- [Problem statement]: Reproduce the data exactly and drop any pictures it holds.

-*-*-

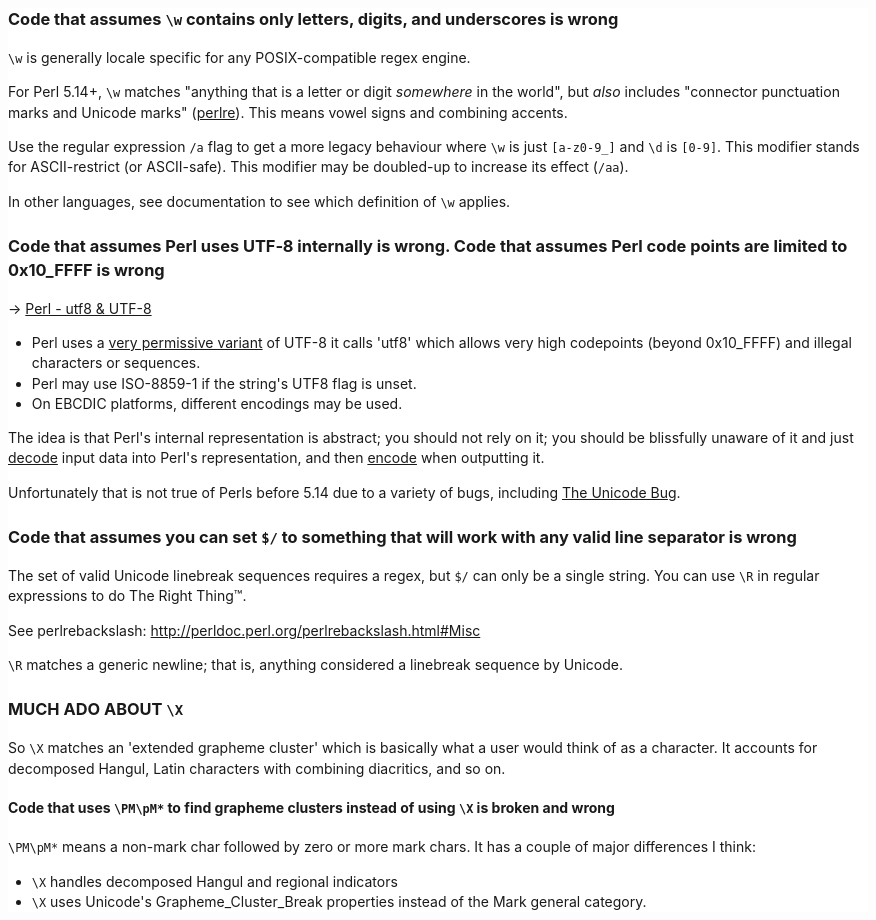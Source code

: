 ### Code that assumes `\w` contains only letters, digits, and underscores is wrong

`\w` is generally locale specific for any POSIX-compatible regex engine.

For Perl 5.14+, `\w` matches "anything that is a letter or digit *somewhere* in the world", but *also* includes "connector punctuation marks and Unicode marks" ([perlre](http://perldoc.perl.org/perlre.html)). This means vowel signs and combining accents.

Use the regular expression `/a` flag to get a more legacy behaviour where `\w` is just `[a-z0-9_]` and `\d` is `[0-9]`. This modifier stands for ASCII-restrict (or ASCII-safe). This modifier may be doubled-up to increase its effect (`/aa`).

In other languages, see documentation to see which definition of `\w` applies.

### Code that assumes Perl uses UTF‑8 internally is wrong. Code that assumes Perl code points are limited to 0x10_FFFF is wrong

-> [Perl - utf8 & UTF-8](Perl-utf8-UTF-8.md)

- Perl uses a [very permissive variant](http://perldoc.perl.org/Encode.html#UTF-8-vs.-utf8-vs.-UTF8) of UTF-8 it calls 'utf8' which allows very high codepoints (beyond 0x10_FFFF) and illegal characters or sequences.
- Perl may use ISO-8859-1 if the string's UTF8 flag is unset.
- On EBCDIC platforms, different encodings may be used.

The idea is that Perl's internal representation is abstract; you should not rely on it; you should be blissfully unaware of it and just [decode](http://perldoc.perl.org/Encode.html) input data into Perl's representation, and then [encode](http://perldoc.perl.org/Encode.html) when outputting it.

Unfortunately that is not true of Perls before 5.14 due to a variety of bugs, including [The Unicode Bug](#The-Unicode-Bug).

### Code that assumes you can set `$/` to something that will work with any valid line separator is wrong

The set of valid Unicode linebreak sequences requires a regex, but `$/` can only be a single string. You can use `\R` in regular expressions to do The Right Thing™.

See perlrebackslash: <http://perldoc.perl.org/perlrebackslash.html#Misc>

`\R` matches a generic newline; that is, anything considered a linebreak sequence by Unicode.

### MUCH ADO ABOUT `\X`

So `\X` matches an 'extended grapheme cluster' which is basically what a user would think of as a character. It accounts for decomposed Hangul, Latin characters with combining diacritics, and so on.

#### Code that uses `\PM\pM*` to find grapheme clusters instead of using `\X` is broken and wrong

`\PM\pM*` means a non-mark char followed by zero or more mark chars. It has a couple of major differences I think:

- `\X` handles decomposed Hangul and regional indicators
- `\X` uses Unicode's Grapheme_Cluster_Break properties instead of the Mark general category.
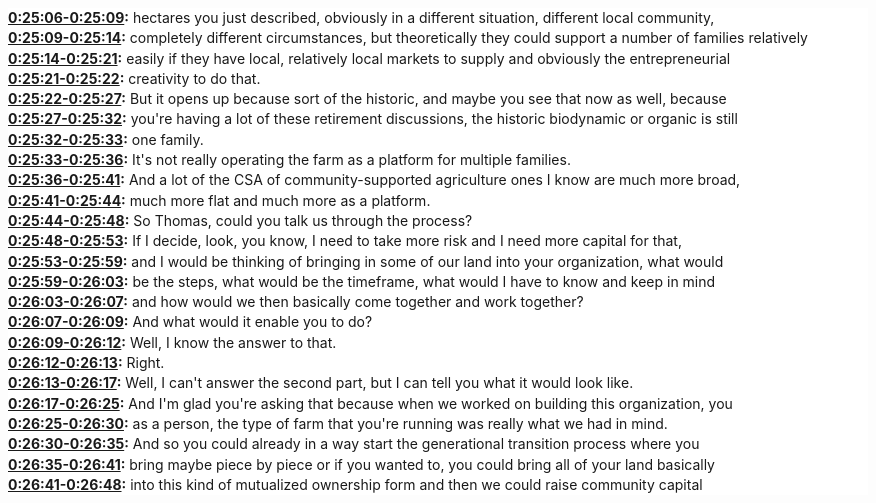 **[0:25:06-0:25:09](http://www.investinginregenerativeagriculture.com/2020/06/16/transition-finance-ep8#t=0:25:06):**  hectares you just described, obviously in a different situation, different local community,  
**[0:25:09-0:25:14](http://www.investinginregenerativeagriculture.com/2020/06/16/transition-finance-ep8#t=0:25:09):**  completely different circumstances, but theoretically they could support a number of families relatively  
**[0:25:14-0:25:21](http://www.investinginregenerativeagriculture.com/2020/06/16/transition-finance-ep8#t=0:25:14):**  easily if they have local, relatively local markets to supply and obviously the entrepreneurial  
**[0:25:21-0:25:22](http://www.investinginregenerativeagriculture.com/2020/06/16/transition-finance-ep8#t=0:25:21):**  creativity to do that.  
**[0:25:22-0:25:27](http://www.investinginregenerativeagriculture.com/2020/06/16/transition-finance-ep8#t=0:25:22):**  But it opens up because sort of the historic, and maybe you see that now as well, because  
**[0:25:27-0:25:32](http://www.investinginregenerativeagriculture.com/2020/06/16/transition-finance-ep8#t=0:25:27):**  you're having a lot of these retirement discussions, the historic biodynamic or organic is still  
**[0:25:32-0:25:33](http://www.investinginregenerativeagriculture.com/2020/06/16/transition-finance-ep8#t=0:25:32):**  one family.  
**[0:25:33-0:25:36](http://www.investinginregenerativeagriculture.com/2020/06/16/transition-finance-ep8#t=0:25:33):**  It's not really operating the farm as a platform for multiple families.  
**[0:25:36-0:25:41](http://www.investinginregenerativeagriculture.com/2020/06/16/transition-finance-ep8#t=0:25:36):**  And a lot of the CSA of community-supported agriculture ones I know are much more broad,  
**[0:25:41-0:25:44](http://www.investinginregenerativeagriculture.com/2020/06/16/transition-finance-ep8#t=0:25:41):**  much more flat and much more as a platform.  
**[0:25:44-0:25:48](http://www.investinginregenerativeagriculture.com/2020/06/16/transition-finance-ep8#t=0:25:44):**  So Thomas, could you talk us through the process?  
**[0:25:48-0:25:53](http://www.investinginregenerativeagriculture.com/2020/06/16/transition-finance-ep8#t=0:25:48):**  If I decide, look, you know, I need to take more risk and I need more capital for that,  
**[0:25:53-0:25:59](http://www.investinginregenerativeagriculture.com/2020/06/16/transition-finance-ep8#t=0:25:53):**  and I would be thinking of bringing in some of our land into your organization, what would  
**[0:25:59-0:26:03](http://www.investinginregenerativeagriculture.com/2020/06/16/transition-finance-ep8#t=0:25:59):**  be the steps, what would be the timeframe, what would I have to know and keep in mind  
**[0:26:03-0:26:07](http://www.investinginregenerativeagriculture.com/2020/06/16/transition-finance-ep8#t=0:26:03):**  and how would we then basically come together and work together?  
**[0:26:07-0:26:09](http://www.investinginregenerativeagriculture.com/2020/06/16/transition-finance-ep8#t=0:26:07):**  And what would it enable you to do?  
**[0:26:09-0:26:12](http://www.investinginregenerativeagriculture.com/2020/06/16/transition-finance-ep8#t=0:26:09):**  Well, I know the answer to that.  
**[0:26:12-0:26:13](http://www.investinginregenerativeagriculture.com/2020/06/16/transition-finance-ep8#t=0:26:12):**  Right.  
**[0:26:13-0:26:17](http://www.investinginregenerativeagriculture.com/2020/06/16/transition-finance-ep8#t=0:26:13):**  Well, I can't answer the second part, but I can tell you what it would look like.  
**[0:26:17-0:26:25](http://www.investinginregenerativeagriculture.com/2020/06/16/transition-finance-ep8#t=0:26:17):**  And I'm glad you're asking that because when we worked on building this organization, you  
**[0:26:25-0:26:30](http://www.investinginregenerativeagriculture.com/2020/06/16/transition-finance-ep8#t=0:26:25):**  as a person, the type of farm that you're running was really what we had in mind.  
**[0:26:30-0:26:35](http://www.investinginregenerativeagriculture.com/2020/06/16/transition-finance-ep8#t=0:26:30):**  And so you could already in a way start the generational transition process where you  
**[0:26:35-0:26:41](http://www.investinginregenerativeagriculture.com/2020/06/16/transition-finance-ep8#t=0:26:35):**  bring maybe piece by piece or if you wanted to, you could bring all of your land basically  
**[0:26:41-0:26:48](http://www.investinginregenerativeagriculture.com/2020/06/16/transition-finance-ep8#t=0:26:41):**  into this kind of mutualized ownership form and then we could raise community capital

-*-*-

- [Solved problem]:
Source code

: ### Code that assumes `\w` contains only letters, digits, and underscores is wrong

`\w` is generally locale specific for any POSIX-compatible regex engine.

For Perl 5.14+, `\w` matches "anything that is a letter or digit *somewhere* in the world", but *also* includes "connector punctuation marks and Unicode marks" ([perlre](http://perldoc.perl.org/perlre.html)). This means vowel signs and combining accents.

Use the regular expression `/a` flag to get a more legacy behaviour where `\w` is just `[a-z0-9_]` and `\d` is `[0-9]`. This modifier stands for ASCII-restrict (or ASCII-safe). This modifier may be doubled-up to increase its effect (`/aa`).

In other languages, see documentation to see which definition of `\w` applies.

### Code that assumes Perl uses UTF‑8 internally is wrong. Code that assumes Perl code points are limited to 0x10_FFFF is wrong

-> [Perl - utf8 & UTF-8](Perl-utf8-UTF-8.md)

- Perl uses a [very permissive variant](http://perldoc.perl.org/Encode.html#UTF-8-vs.-utf8-vs.-UTF8) of UTF-8 it calls 'utf8' which allows very high codepoints (beyond 0x10_FFFF) and illegal characters or sequences.
- Perl may use ISO-8859-1 if the string's UTF8 flag is unset.
- On EBCDIC platforms, different encodings may be used.

The idea is that Perl's internal representation is abstract; you should not rely on it; you should be blissfully unaware of it and just [decode](http://perldoc.perl.org/Encode.html) input data into Perl's representation, and then [encode](http://perldoc.perl.org/Encode.html) when outputting it.

Unfortunately that is not true of Perls before 5.14 due to a variety of bugs, including [The Unicode Bug](#The-Unicode-Bug).

### Code that assumes you can set `$/` to something that will work with any valid line separator is wrong

The set of valid Unicode linebreak sequences requires a regex, but `$/` can only be a single string. You can use `\R` in regular expressions to do The Right Thing™.

See perlrebackslash: <http://perldoc.perl.org/perlrebackslash.html#Misc>

`\R` matches a generic newline; that is, anything considered a linebreak sequence by Unicode.

### MUCH ADO ABOUT `\X`

So `\X` matches an 'extended grapheme cluster' which is basically what a user would think of as a character. It accounts for decomposed Hangul, Latin characters with combining diacritics, and so on.

#### Code that uses `\PM\pM*` to find grapheme clusters instead of using `\X` is broken and wrong

`\PM\pM*` means a non-mark char followed by zero or more mark chars. It has a couple of major differences I think:

- `\X` handles decomposed Hangul and regional indicators
- `\X` uses Unicode's Grapheme_Cluster_Break properties instead of the Mark general category.
 **[0:25:06-0:25:09](http://www.investinginregenerativeagriculture.com/2020/06/16/transition-finance-ep8#t=0:25:06):**  hectares you just described, obviously in a different situation, different local community,  
**[0:25:09-0:25:14](http://www.investinginregenerativeagriculture.com/2020/06/16/transition-finance-ep8#t=0:25:09):**  completely different circumstances, but theoretically they could support a number of families relatively  
**[0:25:14-0:25:21](http://www.investinginregenerativeagriculture.com/2020/06/16/transition-finance-ep8#t=0:25:14):**  easily if they have local, relatively local markets to supply and obviously the entrepreneurial  
**[0:25:21-0:25:22](http://www.investinginregenerativeagriculture.com/2020/06/16/transition-finance-ep8#t=0:25:21):**  creativity to do that.  
**[0:25:22-0:25:27](http://www.investinginregenerativeagriculture.com/2020/06/16/transition-finance-ep8#t=0:25:22):**  But it opens up because sort of the historic, and maybe you see that now as well, because  
**[0:25:27-0:25:32](http://www.investinginregenerativeagriculture.com/2020/06/16/transition-finance-ep8#t=0:25:27):**  you're having a lot of these retirement discussions, the historic biodynamic or organic is still  
**[0:25:32-0:25:33](http://www.investinginregenerativeagriculture.com/2020/06/16/transition-finance-ep8#t=0:25:32):**  one family.  
**[0:25:33-0:25:36](http://www.investinginregenerativeagriculture.com/2020/06/16/transition-finance-ep8#t=0:25:33):**  It's not really operating the farm as a platform for multiple families.  
**[0:25:36-0:25:41](http://www.investinginregenerativeagriculture.com/2020/06/16/transition-finance-ep8#t=0:25:36):**  And a lot of the CSA of community-supported agriculture ones I know are much more broad,  
**[0:25:41-0:25:44](http://www.investinginregenerativeagriculture.com/2020/06/16/transition-finance-ep8#t=0:25:41):**  much more flat and much more as a platform.  
**[0:25:44-0:25:48](http://www.investinginregenerativeagriculture.com/2020/06/16/transition-finance-ep8#t=0:25:44):**  So Thomas, could you talk us through the process?  
**[0:25:48-0:25:53](http://www.investinginregenerativeagriculture.com/2020/06/16/transition-finance-ep8#t=0:25:48):**  If I decide, look, you know, I need to take more risk and I need more capital for that,  
**[0:25:53-0:25:59](http://www.investinginregenerativeagriculture.com/2020/06/16/transition-finance-ep8#t=0:25:53):**  and I would be thinking of bringing in some of our land into your organization, what would  
**[0:25:59-0:26:03](http://www.investinginregenerativeagriculture.com/2020/06/16/transition-finance-ep8#t=0:25:59):**  be the steps, what would be the timeframe, what would I have to know and keep in mind  
**[0:26:03-0:26:07](http://www.investinginregenerativeagriculture.com/2020/06/16/transition-finance-ep8#t=0:26:03):**  and how would we then basically come together and work together?  
**[0:26:07-0:26:09](http://www.investinginregenerativeagriculture.com/2020/06/16/transition-finance-ep8#t=0:26:07):**  And what would it enable you to do?  
**[0:26:09-0:26:12](http://www.investinginregenerativeagriculture.com/2020/06/16/transition-finance-ep8#t=0:26:09):**  Well, I know the answer to that.  
**[0:26:12-0:26:13](http://www.investinginregenerativeagriculture.com/2020/06/16/transition-finance-ep8#t=0:26:12):**  Right.  
**[0:26:13-0:26:17](http://www.investinginregenerativeagriculture.com/2020/06/16/transition-finance-ep8#t=0:26:13):**  Well, I can't answer the second part, but I can tell you what it would look like.  
**[0:26:17-0:26:25](http://www.investinginregenerativeagriculture.com/2020/06/16/transition-finance-ep8#t=0:26:17):**  And I'm glad you're asking that because when we worked on building this organization, you  
**[0:26:25-0:26:30](http://www.investinginregenerativeagriculture.com/2020/06/16/transition-finance-ep8#t=0:26:25):**  as a person, the type of farm that you're running was really what we had in mind.  
**[0:26:30-0:26:35](http://www.investinginregenerativeagriculture.com/2020/06/16/transition-finance-ep8#t=0:26:30):**  And so you could already in a way start the generational transition process where you  
**[0:26:35-0:26:41](http://www.investinginregenerativeagriculture.com/2020/06/16/transition-finance-ep8#t=0:26:35):**  bring maybe piece by piece or if you wanted to, you could bring all of your land basically  
**[0:26:41-0:26:48](http://www.investinginregenerativeagriculture.com/2020/06/16/transition-finance-ep8#t=0:26:41):**  into this kind of mutualized ownership form and then we could raise community capital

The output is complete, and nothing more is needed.